### WORK TASK
Throughout the records below, find each line holding "ordering" and copy it.

(ENTRIES PROVIDED Opens)

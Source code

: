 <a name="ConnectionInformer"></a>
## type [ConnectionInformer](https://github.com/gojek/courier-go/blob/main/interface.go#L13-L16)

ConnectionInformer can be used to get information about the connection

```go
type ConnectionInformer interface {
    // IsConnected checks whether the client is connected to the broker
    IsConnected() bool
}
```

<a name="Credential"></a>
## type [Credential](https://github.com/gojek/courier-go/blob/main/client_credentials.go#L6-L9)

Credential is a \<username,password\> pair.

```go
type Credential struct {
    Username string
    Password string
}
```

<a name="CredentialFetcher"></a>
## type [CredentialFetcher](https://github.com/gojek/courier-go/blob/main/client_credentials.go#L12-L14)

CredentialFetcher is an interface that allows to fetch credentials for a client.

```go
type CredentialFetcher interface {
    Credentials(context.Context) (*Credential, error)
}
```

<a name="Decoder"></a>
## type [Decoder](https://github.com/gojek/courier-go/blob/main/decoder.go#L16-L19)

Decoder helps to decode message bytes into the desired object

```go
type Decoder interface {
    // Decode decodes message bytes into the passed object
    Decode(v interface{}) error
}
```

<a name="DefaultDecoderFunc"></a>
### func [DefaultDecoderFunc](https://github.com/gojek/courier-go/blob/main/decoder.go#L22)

(ENTRIES PROVIDED Closes)
(ENTRIES PROVIDED Opens)

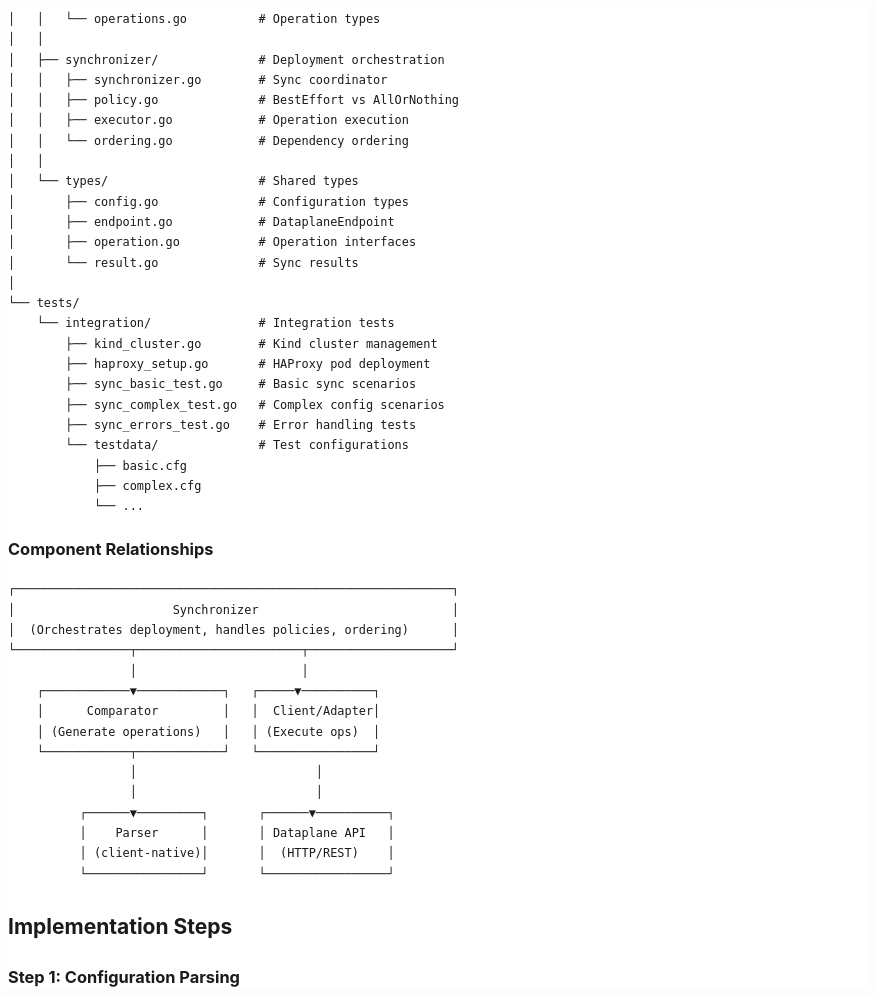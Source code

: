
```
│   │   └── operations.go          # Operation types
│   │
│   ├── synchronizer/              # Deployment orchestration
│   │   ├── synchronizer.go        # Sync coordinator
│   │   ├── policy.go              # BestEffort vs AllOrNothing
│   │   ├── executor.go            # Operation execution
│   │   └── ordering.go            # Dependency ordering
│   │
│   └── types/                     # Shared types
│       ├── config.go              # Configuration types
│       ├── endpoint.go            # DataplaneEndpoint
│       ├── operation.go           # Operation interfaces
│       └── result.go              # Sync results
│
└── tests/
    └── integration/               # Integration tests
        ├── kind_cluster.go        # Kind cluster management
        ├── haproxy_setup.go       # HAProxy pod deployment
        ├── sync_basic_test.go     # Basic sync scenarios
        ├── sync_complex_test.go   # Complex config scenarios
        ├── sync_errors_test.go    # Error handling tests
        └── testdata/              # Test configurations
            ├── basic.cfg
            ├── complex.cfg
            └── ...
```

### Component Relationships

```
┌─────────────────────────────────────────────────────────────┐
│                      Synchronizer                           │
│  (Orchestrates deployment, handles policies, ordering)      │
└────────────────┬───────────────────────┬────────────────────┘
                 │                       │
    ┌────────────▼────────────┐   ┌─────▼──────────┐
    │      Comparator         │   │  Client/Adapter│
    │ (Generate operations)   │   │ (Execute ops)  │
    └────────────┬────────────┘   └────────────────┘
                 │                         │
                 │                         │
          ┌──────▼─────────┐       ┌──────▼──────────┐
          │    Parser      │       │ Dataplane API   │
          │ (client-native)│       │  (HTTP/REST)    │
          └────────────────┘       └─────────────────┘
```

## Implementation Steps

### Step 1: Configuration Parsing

(ENTRIES PROVIDED Closes)

### WRITTEN ANSWER
│   │   └── ordering.go            # Dependency ordering
│  (Orchestrates deployment, handles policies, ordering)      │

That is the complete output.